BEIJING – On October 26, the renminbi’s spot exchange rate against the US dollar reached the upper limit of its floating range for the second consecutive trading day. The rise began when the trading band for the renminbi’s dollar exchange rate was widened to ±1%, and has now reached an all-time high since 1994’s currency reform. With little sign of improved economic fundamentals, rapid currency appreciation is a potentially dangerous development for China – in part owing to the risk of an abrupt and painful reversal.
The renminbi’s rise over the past month can be attributed to greater global liquidity since the start of the third quarter, as policymakers have responded to the eurozone’s sovereign-debt crisis and stagnating output. Indeed, according to Morgan Stanley, monetary authorities in 16 of the 33 countries that it follows – including seven of ten advanced-country central banks and nine of 23 central banks in emerging markets – have either cut their benchmark interest rate or lowered reserve requirements.

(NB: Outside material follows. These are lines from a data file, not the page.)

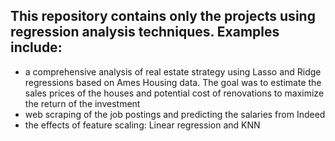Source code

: ## This repository contains only the projects using regression analysis techniques. Examples include:
 - a comprehensive analysis of real estate strategy using Lasso and Ridge regressions based on Ames Housing data. The goal was to estimate the sales prices of the houses and potential cost of renovations to maximize the return of the investment
 - web scraping of the job postings and predicting the salaries from Indeed
 - the effects of feature scaling: Linear regression and KNN
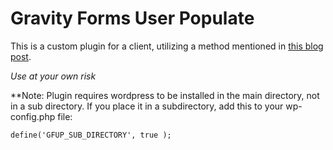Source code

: Gravity Forms User Populate
===========================
This is a custom plugin for a client, utilizing a method mentioned in [this blog post](http://joshuadnelson.com/user-dropdown-list-custom-notification-routing-gravity-forms/).

*Use at your own risk*

**Note: Plugin requires wordpress to be installed in the main directory, not in a sub directory. If you place it in a subdirectory, add this to your wp-config.php file:

`define('GFUP_SUB_DIRECTORY', true );`
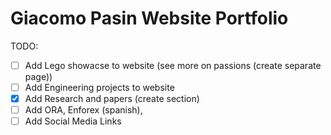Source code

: # Giacomo Pasin Website Portfolio

TODO:

- [ ] Add Lego showacse to website (see more on passions (create separate page))
- [ ] Add Engineering projects to website
- [x] Add Research and papers (create section)
- [ ] Add ORA, Enforex (spanish),
- [ ] Add Social Media Links
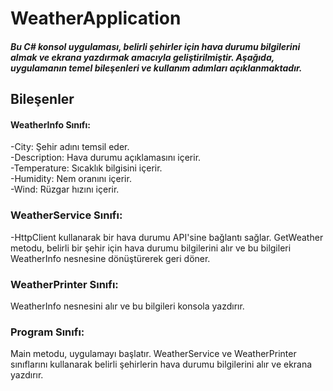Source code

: # WeatherApplication

##### Bu C# konsol uygulaması, belirli şehirler için hava durumu bilgilerini almak ve ekrana yazdırmak amacıyla geliştirilmiştir. Aşağıda, uygulamanın temel bileşenleri ve kullanım adımları açıklanmaktadır.

## Bileşenler  
#### WeatherInfo Sınıfı:
-City: Şehir adını temsil eder.  
-Description: Hava durumu açıklamasını içerir.    
-Temperature: Sıcaklık bilgisini içerir.  
-Humidity: Nem oranını içerir.  
-Wind: Rüzgar hızını içerir.  
### WeatherService Sınıfı:
-HttpClient kullanarak bir hava durumu API'sine bağlantı sağlar.
GetWeather metodu, belirli bir şehir için hava durumu bilgilerini alır ve bu bilgileri WeatherInfo nesnesine dönüştürerek geri döner.  
### WeatherPrinter Sınıfı:
WeatherInfo nesnesini alır ve bu bilgileri konsola yazdırır.
### Program Sınıfı:
Main metodu, uygulamayı başlatır.
WeatherService ve WeatherPrinter sınıflarını kullanarak belirli şehirlerin hava durumu bilgilerini alır ve ekrana yazdırır.
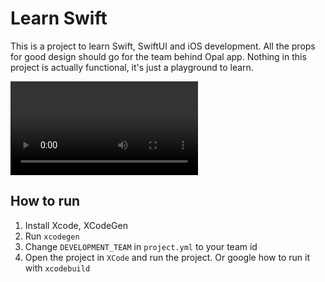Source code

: # Learn Swift

This is a project to learn Swift, SwiftUI and iOS development.
All the props for good design should go for the team behind Opal app.
Nothing in this project is actually functional, it's just a playground to learn.

![Demo](https://raw.githubusercontent.com/DeH4er/learn-swift/master/.github/demo.mov)

## How to run

1. Install Xcode, XCodeGen
2. Run `xcodegen`
3. Change `DEVELOPMENT_TEAM` in `project.yml` to your team id
4. Open the project in `XCode` and run the project. Or google how to run it with `xcodebuild`
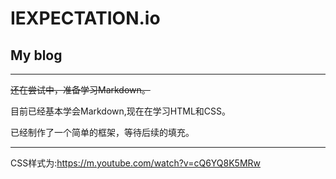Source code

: # IEXPECTATION.io

## My blog

---
 ~~还在尝试中，准备学习Markdown。~~

目前已经基本学会Markdown,现在在学习HTML和CSS。

已经制作了一个简单的框架，等待后续的填充。

---

CSS样式为:<https://m.youtube.com/watch?v=cQ6YQ8K5MRw>
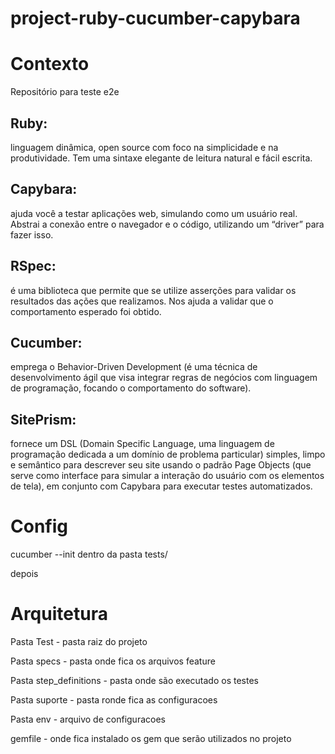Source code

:# project-ruby-cucumber-capybara

# Contexto 

Repositório para teste e2e 

## Ruby: 
linguagem dinâmica, open source com foco na simplicidade e na produtividade. Tem uma sintaxe elegante de leitura natural e fácil escrita.

## Capybara: 
ajuda você a testar aplicações web, simulando como um usuário real. Abstrai a conexão entre o navegador e o código, utilizando um “driver” para fazer isso.

## RSpec: 
é uma biblioteca que permite que se utilize asserções para validar os resultados das ações que realizamos. Nos ajuda a validar que o comportamento esperado foi obtido.

## Cucumber:
emprega o Behavior-Driven Development (é uma técnica de desenvolvimento ágil que visa integrar regras de negócios com linguagem de programação, focando o comportamento do software).

## SitePrism:
fornece um DSL (Domain Specific Language, uma linguagem de programação dedicada a um domínio de problema particular) simples, limpo e semântico para descrever seu site usando o padrão Page Objects (que serve como interface para simular a interação do usuário com os elementos de tela), em conjunto com Capybara para executar testes automatizados.


# Config

cucumber --init dentro da pasta tests/

depois 

# Arquitetura


Pasta Test - pasta raiz do projeto

Pasta specs - pasta onde fica os arquivos feature

Pasta step_definitions - pasta onde são executado os testes

Pasta suporte - pasta ronde fica as configuracoes

Pasta env - arquivo de configuracoes

gemfile - onde fica instalado os gem que serão utilizados no projeto

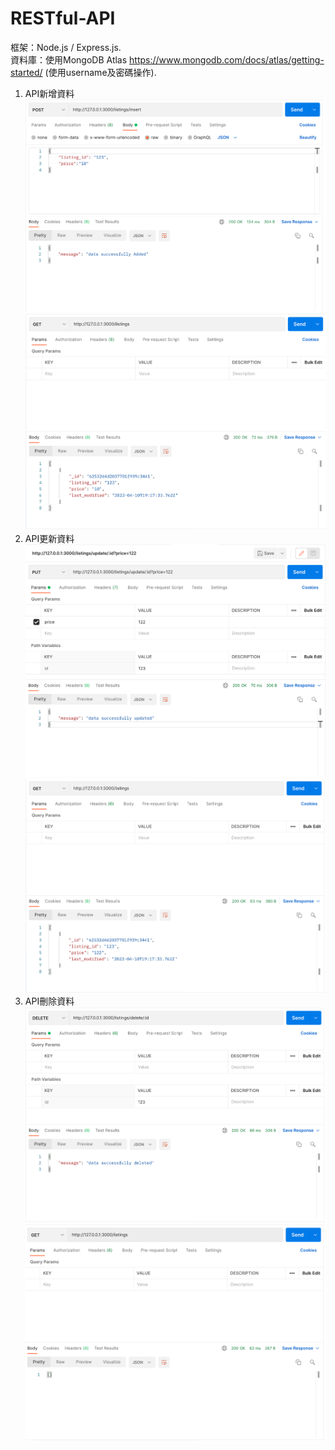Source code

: # RESTful-API

框架：Node.js / Express.js.   
資料庫：使用MongoDB Atlas https://www.mongodb.com/docs/atlas/getting-started/ (使用username及密碼操作).   

1. API新增資料
![image](demo/insert.png)
![image](demo/insert_result.png)   
2. API更新資料
![image](demo/update.png)
![image](demo/update_result.png)   
3. API刪除資料
![image](demo/delete.png)
![image](demo/delete_result.png)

After two rounds of quantitative easing (QE), the balance sheets of the European Central Bank and the United States Federal Reserve have grown to €3.2 trillion ($4.1 trillion) and $2.9 trillion, respectively. The ECB’s new outright monetary transactions (OMT) program in secondary sovereign-bond markets, and the Fed’s open-ended “QE3” continue this trend, while the Bank of Japan has expanded its asset-purchase program for the eighth time.
The spillover from the developed countries’ latest round of QE is beginning to show up in emerging markets, where nearly a year of short-term capital outflows has given way to a new wave of short-term inflows. With US domestic bond yields continuing to fall and US equities reaching an upper price limit, owing to the real economy’s sluggish recovery, more money is expected to flow to commodity markets and higher-yielding emerging countries. Given China’s adherence to a stable monetary policy, the renminbi has become a more attractive asset to hold.